:: SOURCE DATA ::

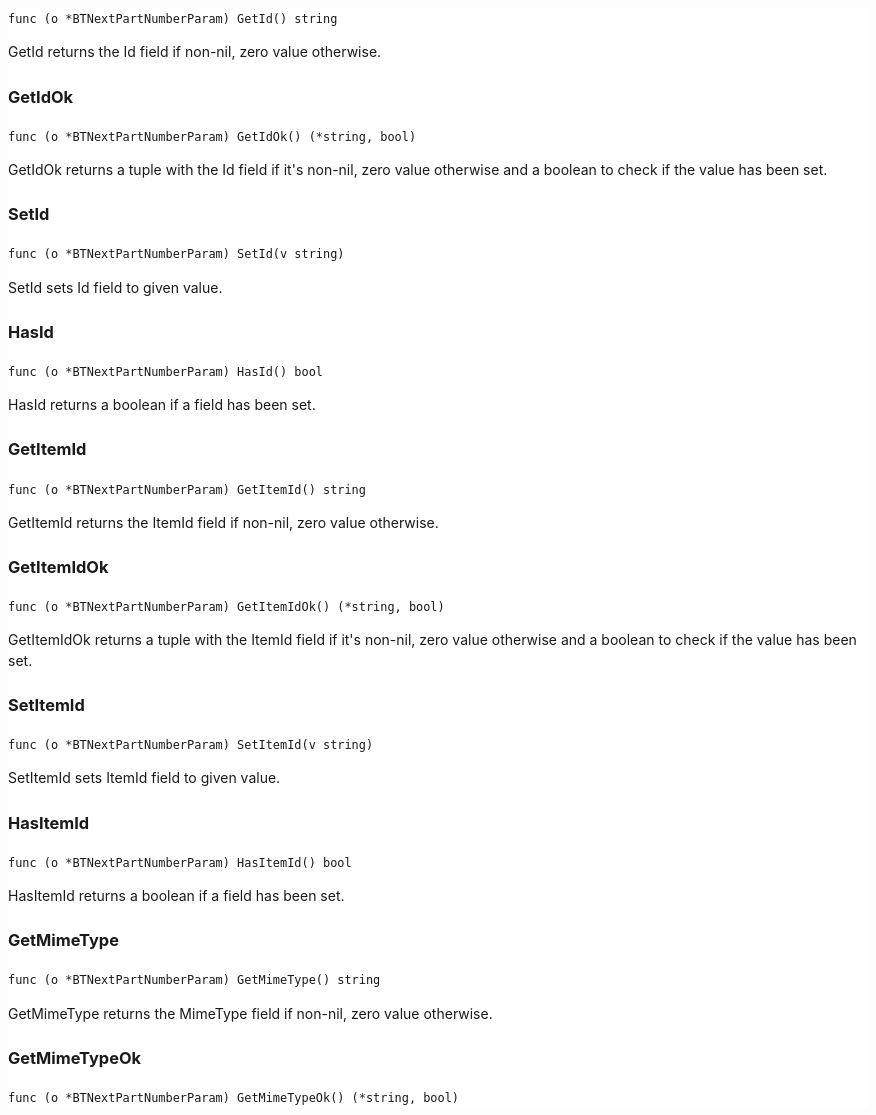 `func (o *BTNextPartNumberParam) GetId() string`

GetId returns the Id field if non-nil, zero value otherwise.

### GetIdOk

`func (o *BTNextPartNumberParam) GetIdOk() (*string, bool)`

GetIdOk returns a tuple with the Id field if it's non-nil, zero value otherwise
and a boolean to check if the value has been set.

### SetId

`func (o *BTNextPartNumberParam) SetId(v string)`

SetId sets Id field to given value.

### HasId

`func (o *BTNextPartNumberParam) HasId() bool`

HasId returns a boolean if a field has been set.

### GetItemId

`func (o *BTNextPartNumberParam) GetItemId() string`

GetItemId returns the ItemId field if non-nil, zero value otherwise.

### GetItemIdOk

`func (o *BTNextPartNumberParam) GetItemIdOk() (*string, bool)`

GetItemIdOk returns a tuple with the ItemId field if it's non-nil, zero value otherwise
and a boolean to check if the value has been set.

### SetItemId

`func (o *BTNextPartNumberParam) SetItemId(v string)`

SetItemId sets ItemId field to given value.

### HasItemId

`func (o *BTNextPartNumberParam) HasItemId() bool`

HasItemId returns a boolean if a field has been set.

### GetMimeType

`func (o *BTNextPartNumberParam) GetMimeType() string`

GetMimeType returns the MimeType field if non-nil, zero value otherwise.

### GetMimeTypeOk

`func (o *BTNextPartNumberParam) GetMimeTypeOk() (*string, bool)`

:::

#### ABOUT THIS EXERCISE:
Only the lines from the start of the records through the line containing "(o *BTNextPartNumberParam) HasId()" should be repeated, word for word, with the pictures left out.

#### RESULT:
 `func (o *BTNextPartNumberParam) GetId() string`

GetId returns the Id field if non-nil, zero value otherwise.

### GetIdOk

`func (o *BTNextPartNumberParam) GetIdOk() (*string, bool)`

GetIdOk returns a tuple with the Id field if it's non-nil, zero value otherwise
and a boolean to check if the value has been set.

### SetId

`func (o *BTNextPartNumberParam) SetId(v string)`

SetId sets Id field to given value.

### HasId

`func (o *BTNextPartNumberParam) HasId() bool`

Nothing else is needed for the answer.